Records supplied ▸

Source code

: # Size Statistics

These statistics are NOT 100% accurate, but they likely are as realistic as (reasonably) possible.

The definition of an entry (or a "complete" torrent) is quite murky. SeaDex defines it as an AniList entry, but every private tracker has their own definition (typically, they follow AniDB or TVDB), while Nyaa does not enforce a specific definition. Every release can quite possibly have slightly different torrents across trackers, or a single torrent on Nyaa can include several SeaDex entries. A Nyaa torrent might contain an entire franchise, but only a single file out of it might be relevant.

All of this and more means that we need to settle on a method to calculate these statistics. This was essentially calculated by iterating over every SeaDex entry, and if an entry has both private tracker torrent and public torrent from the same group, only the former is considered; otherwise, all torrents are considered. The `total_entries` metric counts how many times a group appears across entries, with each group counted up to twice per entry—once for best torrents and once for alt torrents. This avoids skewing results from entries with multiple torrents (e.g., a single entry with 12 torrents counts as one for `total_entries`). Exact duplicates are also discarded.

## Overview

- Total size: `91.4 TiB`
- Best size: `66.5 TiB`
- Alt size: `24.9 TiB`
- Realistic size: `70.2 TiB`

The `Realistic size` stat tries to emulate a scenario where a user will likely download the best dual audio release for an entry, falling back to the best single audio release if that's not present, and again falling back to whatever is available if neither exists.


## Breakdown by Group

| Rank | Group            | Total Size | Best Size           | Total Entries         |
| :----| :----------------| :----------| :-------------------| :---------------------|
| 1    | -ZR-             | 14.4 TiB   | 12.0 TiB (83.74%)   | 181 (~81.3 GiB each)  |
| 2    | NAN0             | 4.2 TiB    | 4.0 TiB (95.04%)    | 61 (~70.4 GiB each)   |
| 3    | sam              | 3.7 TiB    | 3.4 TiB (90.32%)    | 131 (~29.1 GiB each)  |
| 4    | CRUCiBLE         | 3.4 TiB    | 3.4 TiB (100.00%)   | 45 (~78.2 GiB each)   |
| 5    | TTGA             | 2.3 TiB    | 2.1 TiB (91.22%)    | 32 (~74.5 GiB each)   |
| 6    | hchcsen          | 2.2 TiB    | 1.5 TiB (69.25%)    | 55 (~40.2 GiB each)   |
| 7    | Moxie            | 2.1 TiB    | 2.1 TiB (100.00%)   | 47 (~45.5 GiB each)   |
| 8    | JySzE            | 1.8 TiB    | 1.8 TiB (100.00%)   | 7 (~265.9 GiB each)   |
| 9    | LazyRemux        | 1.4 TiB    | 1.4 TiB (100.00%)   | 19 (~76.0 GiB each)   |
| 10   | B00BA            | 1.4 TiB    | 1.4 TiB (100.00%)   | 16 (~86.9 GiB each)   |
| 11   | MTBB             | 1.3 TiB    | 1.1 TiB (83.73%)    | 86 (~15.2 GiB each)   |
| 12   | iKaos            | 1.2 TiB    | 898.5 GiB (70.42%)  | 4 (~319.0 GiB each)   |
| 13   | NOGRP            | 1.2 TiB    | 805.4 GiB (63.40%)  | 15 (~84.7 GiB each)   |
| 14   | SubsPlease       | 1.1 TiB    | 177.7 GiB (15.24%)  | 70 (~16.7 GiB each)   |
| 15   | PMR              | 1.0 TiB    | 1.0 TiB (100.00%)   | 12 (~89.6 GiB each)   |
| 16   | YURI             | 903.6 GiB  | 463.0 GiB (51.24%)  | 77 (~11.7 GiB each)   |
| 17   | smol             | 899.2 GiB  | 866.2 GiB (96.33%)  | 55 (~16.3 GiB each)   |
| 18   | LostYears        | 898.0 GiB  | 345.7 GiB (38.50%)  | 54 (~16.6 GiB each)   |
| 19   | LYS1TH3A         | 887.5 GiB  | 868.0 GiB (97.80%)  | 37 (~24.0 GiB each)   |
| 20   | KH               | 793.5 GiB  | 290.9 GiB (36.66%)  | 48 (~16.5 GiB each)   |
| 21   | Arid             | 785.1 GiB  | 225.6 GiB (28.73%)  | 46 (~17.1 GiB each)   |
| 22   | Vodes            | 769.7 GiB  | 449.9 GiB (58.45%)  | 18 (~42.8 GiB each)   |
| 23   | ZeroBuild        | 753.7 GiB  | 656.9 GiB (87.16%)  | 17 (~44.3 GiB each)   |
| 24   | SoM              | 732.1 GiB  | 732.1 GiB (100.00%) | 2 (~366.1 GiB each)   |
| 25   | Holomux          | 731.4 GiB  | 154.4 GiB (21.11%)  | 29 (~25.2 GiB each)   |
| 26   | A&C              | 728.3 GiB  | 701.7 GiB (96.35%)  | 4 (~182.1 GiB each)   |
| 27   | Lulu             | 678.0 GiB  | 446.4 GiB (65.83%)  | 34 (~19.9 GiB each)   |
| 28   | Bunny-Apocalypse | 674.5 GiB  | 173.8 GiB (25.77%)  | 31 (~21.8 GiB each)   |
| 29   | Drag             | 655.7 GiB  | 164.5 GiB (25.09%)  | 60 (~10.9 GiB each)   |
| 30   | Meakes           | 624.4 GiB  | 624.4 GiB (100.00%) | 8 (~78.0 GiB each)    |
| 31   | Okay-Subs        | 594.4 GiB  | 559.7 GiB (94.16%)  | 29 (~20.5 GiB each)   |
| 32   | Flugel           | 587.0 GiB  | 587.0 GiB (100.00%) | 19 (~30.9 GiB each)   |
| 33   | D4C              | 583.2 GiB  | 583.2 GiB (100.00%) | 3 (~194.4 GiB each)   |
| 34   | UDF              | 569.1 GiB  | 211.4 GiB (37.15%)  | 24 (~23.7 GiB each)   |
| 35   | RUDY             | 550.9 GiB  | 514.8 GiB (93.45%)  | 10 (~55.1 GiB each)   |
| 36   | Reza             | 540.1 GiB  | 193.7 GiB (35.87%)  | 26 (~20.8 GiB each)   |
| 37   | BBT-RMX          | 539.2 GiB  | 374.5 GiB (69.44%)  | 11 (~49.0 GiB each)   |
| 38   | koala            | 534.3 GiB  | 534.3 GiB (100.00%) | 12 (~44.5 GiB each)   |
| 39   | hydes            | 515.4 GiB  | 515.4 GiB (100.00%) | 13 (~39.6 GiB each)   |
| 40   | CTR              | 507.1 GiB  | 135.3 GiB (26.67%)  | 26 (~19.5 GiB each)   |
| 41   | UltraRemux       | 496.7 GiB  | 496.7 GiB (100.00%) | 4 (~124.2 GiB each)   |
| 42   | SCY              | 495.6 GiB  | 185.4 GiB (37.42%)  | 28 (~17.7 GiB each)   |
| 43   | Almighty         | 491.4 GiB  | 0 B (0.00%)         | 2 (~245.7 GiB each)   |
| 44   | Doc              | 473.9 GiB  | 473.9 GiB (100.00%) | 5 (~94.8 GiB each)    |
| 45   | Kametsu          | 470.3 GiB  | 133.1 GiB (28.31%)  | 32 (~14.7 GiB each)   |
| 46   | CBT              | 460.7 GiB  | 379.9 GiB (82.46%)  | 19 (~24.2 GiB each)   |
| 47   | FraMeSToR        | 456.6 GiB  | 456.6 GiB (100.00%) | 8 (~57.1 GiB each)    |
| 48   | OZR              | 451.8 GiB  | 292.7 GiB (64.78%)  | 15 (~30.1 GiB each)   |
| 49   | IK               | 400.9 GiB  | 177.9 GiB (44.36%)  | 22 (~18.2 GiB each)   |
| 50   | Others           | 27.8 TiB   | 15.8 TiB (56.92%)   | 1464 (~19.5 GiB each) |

Task ▸
Scan the entries for lines holding the string "torrent", then copy every one of them.

Result for this task ▸
The definition of an entry (or a "complete" torrent) is quite murky. SeaDex defines it as an AniList entry, but every private tracker has their own definition (typically, they follow AniDB or TVDB), while Nyaa does not enforce a specific definition. Every release can quite possibly have slightly different torrents across trackers, or a single torrent on Nyaa can include several SeaDex entries. A Nyaa torrent might contain an entire franchise, but only a single file out of it might be relevant.
All of this and more means that we need to settle on a method to calculate these statistics. This was essentially calculated by iterating over every SeaDex entry, and if an entry has both private tracker torrent and public torrent from the same group, only the former is considered; otherwise, all torrents are considered. The `total_entries` metric counts how many times a group appears across entries, with each group counted up to twice per entry—once for best torrents and once for alt torrents. This avoids skewing results from entries with multiple torrents (e.g., a single entry with 12 torrents counts as one for `total_entries`). Exact duplicates are also discarded.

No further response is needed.